Career NFL statistics
- Rushing yards: 411
- Rushing average: 3.8
- Receptions: 10
- Receiving yards: 39
- Total touchdowns: 2
- Stats at Pro Football Reference

= Ralph Pasquariello =

American football player (1926–1999)

Ralph Angelo Pasquariello (May 30, 1926 – January 5, 1999) was an American professional football player who was a fullback for the Los Angeles Rams and Chicago Cardinals of the National Football League (NFL). He played college football for the Villanova Wildcats

==Early life==
Pasquariello authored an impressive record during his gridiron career, beginning at Everett High School where he was named "all-scholastic" in 1944.

== College career==
Pasquariello served in the US Army during World War II before attending Villanova University. He was a record setting fullback for Villanova from 1946 to 1949. During that four-year period, Villanova won 28 games, lost only 10 and tied 2. Pasquariello set a record for most carries with 380 and was second in individual career rushing with 1815 net yards gained. Also during his college career, he played in the Great Lakes Bowl, was named to six all-star teams, including the All-America College Selection in 1948 and 1949, the All-American Catholic and All-East elevens, and the Associated Press All-Pennsylvania team. In 1949, he scored the winning touchdown in the North–South Shrine Game, and was given the MVP award.

== Professional ==
His talents spread to the pro circuit, playing fullback for the Los Angeles Rams. Pasquariello was the first round draft pick for the Rams in 1950. His 1950 NFL contract was for $7,500 plus a signing bonus of $1,900. He later spent three years with the Chicago Cardinals (1951–1953). The Chicago Cardinals contract for 1954 was signed, but due to a knee injury Pasquariello was forced to retire with after 4 years.

== Honors ==
The Annual Ralph Pasquariello Award, established in his honor by the Villanova Club of Boston, is given to the outstanding backfield performer in the Villanova-Boston College game.

In 1981, he was honored by being inducted into the Villanova University Varsity Club (Villanova University Hall of Fame).

On October 26, 2018, the two sons Ralph Jr and Stephen Pasquariello presented Villanova University with the 1949 All Star game MVP trophy.
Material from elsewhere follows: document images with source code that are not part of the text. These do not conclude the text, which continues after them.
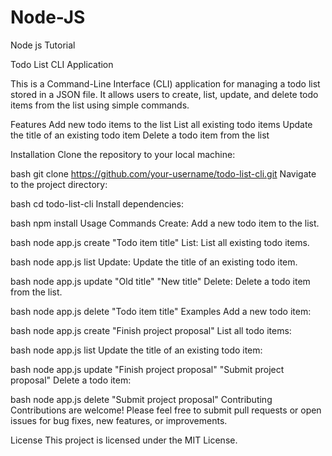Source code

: # Node-JS

Node js Tutorial

Todo List CLI Application

This is a Command-Line Interface (CLI) application for managing a todo list stored in a JSON file. It allows users to create, list, update, and delete todo items from the list using simple commands.

Features
Add new todo items to the list
List all existing todo items
Update the title of an existing todo item
Delete a todo item from the list

Installation
Clone the repository to your local machine:

bash
git clone https://github.com/your-username/todo-list-cli.git
Navigate to the project directory:

bash
cd todo-list-cli
Install dependencies:

bash
npm install
Usage
Commands
Create: Add a new todo item to the list.

bash
node app.js create "Todo item title"
List: List all existing todo items.

bash
node app.js list
Update: Update the title of an existing todo item.

bash
node app.js update "Old title" "New title"
Delete: Delete a todo item from the list.

bash
node app.js delete "Todo item title"
Examples
Add a new todo item:

bash
node app.js create "Finish project proposal"
List all todo items:

bash
node app.js list
Update the title of an existing todo item:

bash
node app.js update "Finish project proposal" "Submit project proposal"
Delete a todo item:

bash
node app.js delete "Submit project proposal"
Contributing
Contributions are welcome! Please feel free to submit pull requests or open issues for bug fixes, new features, or improvements.

License
This project is licensed under the MIT License.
The trophy is displayed in the Football Office. There are only two trophies of its kind, the other resides in Canton Ohio in the NFL Hall of Fame and was awarded to Charley Trippi in 1945.
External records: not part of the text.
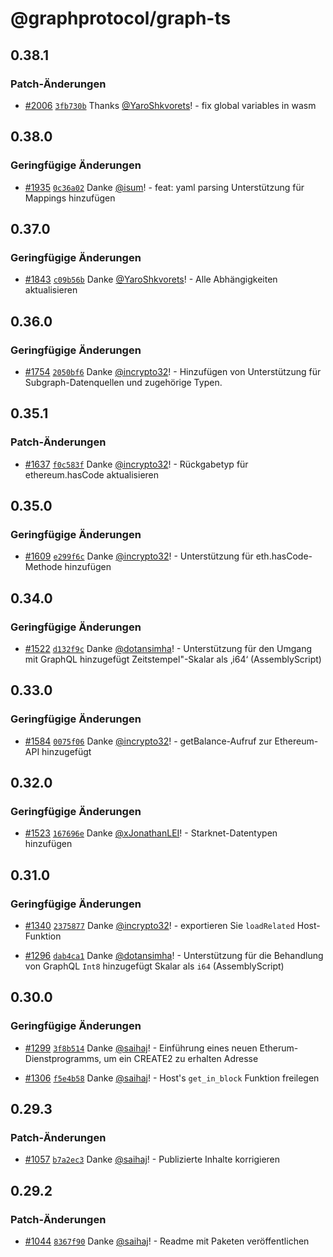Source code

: # @graphprotocol/graph-ts

## 0.38.1

### Patch-Änderungen

- [#2006](https://github.com/graphprotocol/graph-tooling/pull/2006) [`3fb730b`](https://github.com/graphprotocol/graph-tooling/commit/3fb730bdaf331f48519e1d9fdea91d2a68f29fc9) Thanks [@YaroShkvorets](https://github.com/YaroShkvorets)! - fix global variables in wasm

## 0.38.0

### Geringfügige Änderungen

- [#1935](https://github.com/graphprotocol/graph-tooling/pull/1935) [`0c36a02`](https://github.com/graphprotocol/graph-tooling/commit/0c36a024e0516bbf883ae62b8312dba3d9945f04) Danke [@isum](https://github.com/isum)! - feat: yaml parsing Unterstützung für Mappings hinzufügen

## 0.37.0

### Geringfügige Änderungen

- [#1843](https://github.com/graphprotocol/graph-tooling/pull/1843)
  [`c09b56b`](https://github.com/graphprotocol/graph-tooling/commit/c09b56b093f23c80aa5d217b2fd56fccac061145)
  Danke [@YaroShkvorets](https://github.com/YaroShkvorets)! - Alle Abhängigkeiten aktualisieren

## 0.36.0

### Geringfügige Änderungen

- [#1754](https://github.com/graphprotocol/graph-tooling/pull/1754)
  [`2050bf6`](https://github.com/graphprotocol/graph-tooling/commit/2050bf6259c19bd86a7446410c7e124dfaddf4cd)
  Danke [@incrypto32](https://github.com/incrypto32)! - Hinzufügen von Unterstützung für Subgraph-Datenquellen und
  zugehörige Typen.

## 0.35.1

### Patch-Änderungen

- [#1637](https://github.com/graphprotocol/graph-tooling/pull/1637)
  [`f0c583f`](https://github.com/graphprotocol/graph-tooling/commit/f0c583f00c90e917d87b707b5b7a892ad0da916f)
  Danke [@incrypto32](https://github.com/incrypto32)! - Rückgabetyp für ethereum.hasCode aktualisieren

## 0.35.0

### Geringfügige Änderungen

- [#1609](https://github.com/graphprotocol/graph-tooling/pull/1609)
  [`e299f6c`](https://github.com/graphprotocol/graph-tooling/commit/e299f6ce5cf1ad74cab993f6df3feb7ca9993254)
  Danke [@incrypto32](https://github.com/incrypto32)! - Unterstützung für eth.hasCode-Methode hinzufügen

## 0.34.0

### Geringfügige Änderungen

- [#1522](https://github.com/graphprotocol/graph-tooling/pull/1522)
  [`d132f9c`](https://github.com/graphprotocol/graph-tooling/commit/d132f9c9f6ea5283e40a8d913f3abefe5a8ad5f8)
  Danke [@dotansimha](https://github.com/dotansimha)! - Unterstützung für den Umgang mit GraphQL hinzugefügt
  Zeitstempel"-Skalar als ‚i64‘ (AssemblyScript)

## 0.33.0

### Geringfügige Änderungen

- [#1584](https://github.com/graphprotocol/graph-tooling/pull/1584)
  [`0075f06`](https://github.com/graphprotocol/graph-tooling/commit/0075f06ddaa6d37606e42e1c12d11d19674d00ad)
  Danke [@incrypto32](https://github.com/incrypto32)! - getBalance-Aufruf zur Ethereum-API hinzugefügt

## 0.32.0

### Geringfügige Änderungen

- [#1523](https://github.com/graphprotocol/graph-tooling/pull/1523)
  [`167696e`](https://github.com/graphprotocol/graph-tooling/commit/167696eb611db0da27a6cf92a7390e72c74672ca)
  Danke [@xJonathanLEI](https://github.com/xJonathanLEI)! - Starknet-Datentypen hinzufügen

## 0.31.0

### Geringfügige Änderungen

- [#1340](https://github.com/graphprotocol/graph-tooling/pull/1340)
  [`2375877`](https://github.com/graphprotocol/graph-tooling/commit/23758774b33b5b7c6934f57a3e137870205ca6f0)
  Danke [@incrypto32](https://github.com/incrypto32)! - exportieren Sie `loadRelated` Host-Funktion

- [#1296](https://github.com/graphprotocol/graph-tooling/pull/1296)
  [`dab4ca1`](https://github.com/graphprotocol/graph-tooling/commit/dab4ca1f5df7dcd0928bbaa20304f41d23b20ced)
  Danke [@dotansimha](https://github.com/dotansimha)! - Unterstützung für die Behandlung von GraphQL `Int8` hinzugefügt
  Skalar als `i64` (AssemblyScript)

## 0.30.0

### Geringfügige Änderungen

- [#1299](https://github.com/graphprotocol/graph-tooling/pull/1299)
  [`3f8b514`](https://github.com/graphprotocol/graph-tooling/commit/3f8b51440db281e69879be7d91d79cd43e45fe86)
  Danke [@saihaj](https://github.com/saihaj)! - Einführung eines neuen Etherum-Dienstprogramms, um ein CREATE2 zu erhalten
  Adresse

- [#1306](https://github.com/graphprotocol/graph-tooling/pull/1306)
  [`f5e4b58`](https://github.com/graphprotocol/graph-tooling/commit/f5e4b58989edc5f3bb8211f1b912449e77832de8)
  Danke [@saihaj](https://github.com/saihaj)! - Host's `get_in_block` Funktion freilegen

## 0.29.3

### Patch-Änderungen

- [#1057](https://github.com/graphprotocol/graph-tooling/pull/1057)
  [`b7a2ec3`](https://github.com/graphprotocol/graph-tooling/commit/b7a2ec3e9e2206142236f892e2314118d410ac93)
  Danke [@saihaj](https://github.com/saihaj)! - Publizierte Inhalte korrigieren

## 0.29.2

### Patch-Änderungen

- [#1044](https://github.com/graphprotocol/graph-tooling/pull/1044)
  [`8367f90`](https://github.com/graphprotocol/graph-tooling/commit/8367f90167172181870c1a7fe5b3e84d2c5aeb2c)
  Danke [@saihaj](https://github.com/saihaj)! - Readme mit Paketen veröffentlichen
Family- Both of Ralph’s sons followed in his footsteps. Ralph Jr ‘78 was recruited by Coach Lou Ferry ’49 (a former teammate of Ralph Sr.) played four years at Villanova from 1974-77. One of his teammates was Howie Long ’82 who incidentally in 1980 was the only other player from Villanova to ever win an MVP trophy for the Blue–Gray Football Classic (North-South game). Ralph's son Stephen played at Villanova for one season in 1980, before transferring to University of New Hampshire after the Wildcats went without football for a short time.